What the task requires is an exact printout of the listing below, pictures excluded.

***** DATA LISTING

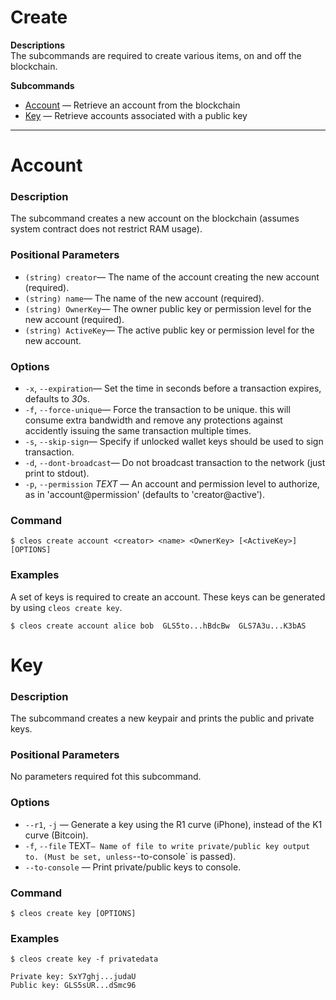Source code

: # Create

**Descriptions**  
The subcommands are required to create various items, on and off the blockchain.  

**Subcommands**
 * [Account](#account) — Retrieve an account from the blockchain
 * [Key](#key) — Retrieve accounts associated with a public key

*****
# Account

### Description
The subcommand creates a new account on the blockchain (assumes system contract does not restrict RAM usage).

### Positional Parameters
 * `(string) creator`— The name of the account creating the new account (required).
 * `(string) name`— The name of the new account (required).
 * `(string) OwnerKey`— The owner public key or permission level for the new account (required).
 * `(string) ActiveKey`— The active public key or permission level for the new account.

### Options
 * `-x`, `--expiration`— Set the time in seconds before a transaction expires, defaults to *30*s.
 * `-f`, `--force-unique`— Force the transaction to be unique. this will consume extra bandwidth and remove any protections against accidently issuing the same transaction multiple times.
 * `-s`, `--skip-sign`— Specify if unlocked wallet keys should be used to sign transaction.
 * `-d`, `--dont-broadcast`— Do not broadcast transaction to the network (just print to stdout).
 * `-p`, `--permission` *TEXT* — An account and permission level to authorize, as in 'account@permission' (defaults to 'creator@active').

### Command
```
$ cleos create account <creator> <name> <OwnerKey> [<ActiveKey>] [OPTIONS]
```

### Examples
A set of keys is required to create an account. These keys can be generated by using `cleos create key`.
```
$ cleos create account alice bob  GLS5to...hBdcBw  GLS7A3u...K3bAS
```

# Key

### Description
The subcommand creates a new keypair and prints the public and private keys.

### Positional Parameters
No parameters required fot this subcommand.

### Options
 * `--r1`, `-j` — Generate a key using the R1 curve (iPhone), instead of the K1 curve (Bitcoin).
 * `-f`, `--file` TEXT` — Name of file to write private/public key output to. (Must be set, unless `--to-console` is passed).
 * `--to-console` — Print private/public keys to console.

### Command
```
$ cleos create key [OPTIONS]
```

### Examples
```
$ cleos create key -f privatedata
```
```
Private key: SxY7ghj...judaU
Public key: GLS5sUR...dSmc96
```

**********

WRITTEN ANSWER:
Source code

: # Create

**Descriptions**  
The subcommands are required to create various items, on and off the blockchain.  

**Subcommands**
 * [Account](#account) — Retrieve an account from the blockchain
 * [Key](#key) — Retrieve accounts associated with a public key

*****
# Account

### Description
The subcommand creates a new account on the blockchain (assumes system contract does not restrict RAM usage).

### Positional Parameters
 * `(string) creator`— The name of the account creating the new account (required).
 * `(string) name`— The name of the new account (required).
 * `(string) OwnerKey`— The owner public key or permission level for the new account (required).
 * `(string) ActiveKey`— The active public key or permission level for the new account.

### Options
 * `-x`, `--expiration`— Set the time in seconds before a transaction expires, defaults to *30*s.
 * `-f`, `--force-unique`— Force the transaction to be unique. this will consume extra bandwidth and remove any protections against accidently issuing the same transaction multiple times.
 * `-s`, `--skip-sign`— Specify if unlocked wallet keys should be used to sign transaction.
 * `-d`, `--dont-broadcast`— Do not broadcast transaction to the network (just print to stdout).
 * `-p`, `--permission` *TEXT* — An account and permission level to authorize, as in 'account@permission' (defaults to 'creator@active').

### Command
```
$ cleos create account <creator> <name> <OwnerKey> [<ActiveKey>] [OPTIONS]
```

### Examples
A set of keys is required to create an account. These keys can be generated by using `cleos create key`.
```
$ cleos create account alice bob  GLS5to...hBdcBw  GLS7A3u...K3bAS
```

# Key

### Description
The subcommand creates a new keypair and prints the public and private keys.

### Positional Parameters
No parameters required fot this subcommand.

### Options
 * `--r1`, `-j` — Generate a key using the R1 curve (iPhone), instead of the K1 curve (Bitcoin).
 * `-f`, `--file` TEXT` — Name of file to write private/public key output to. (Must be set, unless `--to-console` is passed).
 * `--to-console` — Print private/public keys to console.

### Command
```
$ cleos create key [OPTIONS]
```

### Examples
```
$ cleos create key -f privatedata
```
```
Private key: SxY7ghj...judaU
Public key: GLS5sUR...dSmc96
```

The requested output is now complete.